Qu'est ce qu'un international ? Quels sont les responsabilités et les devoirs qui doivent être associés à cet honneur sportif ? Quelle image souhaite-t-on faire passer à
notre jeunesse à travers nos équipes nationales ?
Je suppose que ces questions n'ont pas trop de sens dans ce monde où seule la performance compte. Il est vrai que lorsque l'on observe le comportement des « footeux »,
la honte nous monte aux joues. Des enfants gâtés, pourris, pervertis par trop d'argent et de gloire, des êtres immatures qui ne savent rien de la vraie vie.

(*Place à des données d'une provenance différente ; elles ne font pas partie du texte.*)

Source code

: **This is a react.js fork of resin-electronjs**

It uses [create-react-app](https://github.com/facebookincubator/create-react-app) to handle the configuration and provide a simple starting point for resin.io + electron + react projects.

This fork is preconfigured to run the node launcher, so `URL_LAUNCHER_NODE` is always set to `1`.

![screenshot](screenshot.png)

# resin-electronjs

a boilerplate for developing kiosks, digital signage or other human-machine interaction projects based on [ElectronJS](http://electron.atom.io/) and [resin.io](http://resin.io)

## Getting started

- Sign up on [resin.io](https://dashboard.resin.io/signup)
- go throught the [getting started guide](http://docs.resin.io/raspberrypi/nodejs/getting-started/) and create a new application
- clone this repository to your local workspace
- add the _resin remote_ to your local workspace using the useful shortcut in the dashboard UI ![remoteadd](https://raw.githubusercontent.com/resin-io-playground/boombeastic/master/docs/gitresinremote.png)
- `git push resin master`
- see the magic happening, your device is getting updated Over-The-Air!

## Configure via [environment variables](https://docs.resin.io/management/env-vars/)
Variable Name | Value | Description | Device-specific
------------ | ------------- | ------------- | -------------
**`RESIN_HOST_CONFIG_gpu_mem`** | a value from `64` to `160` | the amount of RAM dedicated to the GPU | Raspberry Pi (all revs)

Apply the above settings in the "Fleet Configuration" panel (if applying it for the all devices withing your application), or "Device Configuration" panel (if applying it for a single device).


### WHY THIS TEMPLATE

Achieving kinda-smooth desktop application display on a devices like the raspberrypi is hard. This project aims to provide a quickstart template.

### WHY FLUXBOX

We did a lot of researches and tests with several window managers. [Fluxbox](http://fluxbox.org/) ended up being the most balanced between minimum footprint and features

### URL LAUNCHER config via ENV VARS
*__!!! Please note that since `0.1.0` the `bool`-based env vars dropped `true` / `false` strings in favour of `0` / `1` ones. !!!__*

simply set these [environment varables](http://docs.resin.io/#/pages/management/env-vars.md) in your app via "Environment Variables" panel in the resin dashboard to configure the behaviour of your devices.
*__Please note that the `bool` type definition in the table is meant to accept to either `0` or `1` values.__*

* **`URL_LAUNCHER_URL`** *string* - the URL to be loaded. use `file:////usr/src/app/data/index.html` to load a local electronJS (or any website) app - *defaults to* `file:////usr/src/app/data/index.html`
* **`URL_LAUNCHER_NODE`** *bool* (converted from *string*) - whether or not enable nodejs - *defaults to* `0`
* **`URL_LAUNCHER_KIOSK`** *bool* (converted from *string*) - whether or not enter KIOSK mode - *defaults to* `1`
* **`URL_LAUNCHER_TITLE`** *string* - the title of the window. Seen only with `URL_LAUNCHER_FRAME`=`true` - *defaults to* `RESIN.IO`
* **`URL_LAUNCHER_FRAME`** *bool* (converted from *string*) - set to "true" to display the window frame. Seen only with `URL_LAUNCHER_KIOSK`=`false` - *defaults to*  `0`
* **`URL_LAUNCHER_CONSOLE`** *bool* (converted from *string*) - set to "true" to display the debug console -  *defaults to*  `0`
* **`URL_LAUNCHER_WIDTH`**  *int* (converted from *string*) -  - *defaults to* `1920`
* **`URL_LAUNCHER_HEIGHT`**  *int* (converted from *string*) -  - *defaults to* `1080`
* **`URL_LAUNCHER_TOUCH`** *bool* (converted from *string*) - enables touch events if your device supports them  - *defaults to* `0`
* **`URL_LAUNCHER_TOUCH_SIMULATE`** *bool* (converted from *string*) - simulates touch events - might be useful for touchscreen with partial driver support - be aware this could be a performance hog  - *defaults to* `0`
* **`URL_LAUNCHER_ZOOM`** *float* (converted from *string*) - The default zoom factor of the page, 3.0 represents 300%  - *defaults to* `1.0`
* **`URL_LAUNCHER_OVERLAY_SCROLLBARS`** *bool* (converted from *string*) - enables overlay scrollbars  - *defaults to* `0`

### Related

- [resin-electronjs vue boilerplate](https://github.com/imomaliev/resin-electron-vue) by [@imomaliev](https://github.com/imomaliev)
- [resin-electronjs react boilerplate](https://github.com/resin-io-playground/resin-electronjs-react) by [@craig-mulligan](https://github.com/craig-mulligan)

Heureusement dans ce concert de médiocrité, le Hand-ball Français apporte une bouffée d'oxygène, de simplicité et de sincérité (Pardon pour ce gros mot, inconnu sans doute dans
la bande à Domenech !). D'autres sports échappent aux projecteurs et doivent tenir leur rang avec cette dignité dûe à l'honneur de porter le maillot frappé du coq.
Jusqu'à présent, le rugby avait toujours réussi à jouer de son image décalée, de cet ailleurs qui côtoie la truculence, l'insouciance, la bombance et l'innocence.
Seul l'ancien sélectionneur Bernard Laporte avait franchi une ligne jaune dans son allégeance totalement déplacée à son grand ami des campings et des casinos.
Puis, il y a eu cet été l'affaire Mathieu Bastareaud, le dérapage banal qui se transforme en affaire d'état de par l'incompétence de quelques-uns, la maladresse de
quelques-autres et la faiblesse du protagoniste principal.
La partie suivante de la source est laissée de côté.